O novo filme de M. Night Shyamalan requer essas habilidades para ser desfrutado: é uma trama completamente inverossímil que os cinemas deveriam devolver o dinheiro do ingresso, pagar o estacionamento e liberar pipoca de maneira vitalícia.
A premissa é até bacana. Nem sei dizer se tem spoiler, porque não há nenhuma novidade no filme.
Josh Hartnett, em uma atuação que honra “Pearl Harbor”, faz Cooper Adams, aparentemente um dedicado pai acompanhando a filha (Ariel Donoghue) ao show da sua popstar preferida, Lady Raven (Saleka Night Shyamalan, filha do cineasta que tem uma carreira como cantora e, provavelmente, não terá como atriz). No Tanaka Arena, lugar do concerto, logo descobrimos (ou somos lembrados) que Cooper é o assassino em série chamado de “Açougueiro” (sim, muito criativo) e que todo o show não passa de uma grande armadilha planejada pelo FBI para capturá-lo.
A história é inspirada numa operação orquestrada em 1985, em Washington, com o objetivo de capturar fugitivos da lei ao atraí-los para um jogo grátis da NFL com a possibilidade de ingressos para o Super Bowl. 101 pessoas foram presas na brincadeira.
Certamente porque a polícia de Washington não fez como a do filme e contou os detalhes inteiros da operação para um vendedor de camisas tagarela (Jonathan Langdon), que explica, nos mínimos detalhes, a situação para Cooper assim que ele nota a presença em massa da polícia na arena. Mais fácil, impossível.
Tudo em “Armadilha” é feito para o espectador não pensar. Podia se chamar “Exposição - O Filme”. Cada movimento sai mastigado e explicado como se fosse uma aula de terceira série. O assassino precisa descobrir o que está acontecendo? O vendedor explica. O assassino precisa saber os planos das autoridades? Uma reunião de policiais em que ele se infiltra na maior facilidade explica. Ele precisa ir para os bastidores? Nada como um alçapão que surge na sua frente.
O filme não apresenta dificuldade alguma para o protagonista malvadão. Como se não bastasse, nada no concerto é real. Tem mais gente andando nos corredores do ginásio do que na plateia vendo Lady Raven.

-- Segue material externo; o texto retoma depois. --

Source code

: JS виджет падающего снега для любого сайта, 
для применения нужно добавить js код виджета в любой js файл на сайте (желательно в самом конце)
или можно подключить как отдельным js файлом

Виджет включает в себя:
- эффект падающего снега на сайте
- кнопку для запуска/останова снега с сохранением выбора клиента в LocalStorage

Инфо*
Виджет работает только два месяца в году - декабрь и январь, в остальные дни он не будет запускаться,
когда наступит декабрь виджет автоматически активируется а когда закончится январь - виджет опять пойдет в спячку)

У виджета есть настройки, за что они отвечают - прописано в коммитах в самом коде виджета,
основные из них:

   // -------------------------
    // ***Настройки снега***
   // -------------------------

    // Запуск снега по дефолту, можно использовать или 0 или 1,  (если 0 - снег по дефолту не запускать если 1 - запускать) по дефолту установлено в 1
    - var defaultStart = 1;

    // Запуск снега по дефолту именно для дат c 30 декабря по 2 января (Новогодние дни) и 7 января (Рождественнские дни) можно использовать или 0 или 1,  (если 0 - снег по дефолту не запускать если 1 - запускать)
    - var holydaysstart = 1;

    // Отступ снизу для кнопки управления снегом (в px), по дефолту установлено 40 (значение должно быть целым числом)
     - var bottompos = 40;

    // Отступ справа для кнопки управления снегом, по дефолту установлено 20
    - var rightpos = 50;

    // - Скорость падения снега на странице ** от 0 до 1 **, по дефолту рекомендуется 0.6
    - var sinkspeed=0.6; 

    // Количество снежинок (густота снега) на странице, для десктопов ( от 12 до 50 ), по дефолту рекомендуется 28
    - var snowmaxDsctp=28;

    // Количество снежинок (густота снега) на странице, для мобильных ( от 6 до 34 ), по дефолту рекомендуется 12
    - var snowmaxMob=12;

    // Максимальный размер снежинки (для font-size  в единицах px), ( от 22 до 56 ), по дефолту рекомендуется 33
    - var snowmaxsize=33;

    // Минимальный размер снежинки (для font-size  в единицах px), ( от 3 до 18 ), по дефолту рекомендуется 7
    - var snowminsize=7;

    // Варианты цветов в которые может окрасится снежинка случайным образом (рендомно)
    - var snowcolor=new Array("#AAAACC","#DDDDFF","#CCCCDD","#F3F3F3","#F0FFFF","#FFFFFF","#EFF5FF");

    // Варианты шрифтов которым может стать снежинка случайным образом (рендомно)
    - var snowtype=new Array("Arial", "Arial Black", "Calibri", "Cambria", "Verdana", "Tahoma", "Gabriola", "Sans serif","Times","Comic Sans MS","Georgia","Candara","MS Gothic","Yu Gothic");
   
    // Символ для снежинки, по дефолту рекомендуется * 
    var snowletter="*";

Seria até justificado, já que as canções são vergonhosamente derivativas. Mas não é a realidade -e nem vou entrar no mérito de um show deste nível começar e terminar sob a luz do dia, porque seria um exagero.
Você quase consegue enxergar a caneta de Shyamalan nas resoluções, algo que ele não costumava fazer. É como se existisse uma fada madrinha que realizasse o desejo de Cooper em cada desafio do personagem: ele empurra garotinhas escada abaixo no meio da multidão e nada acontece, queima outra com óleo quente e nada acontece, rouba walkie-talkies com facilidade e nada acontece, trafega tranquilo pela plateia ao largar a filha uma dezena de vezes e passa a mão em crachás de acesso sem que nada aconteça.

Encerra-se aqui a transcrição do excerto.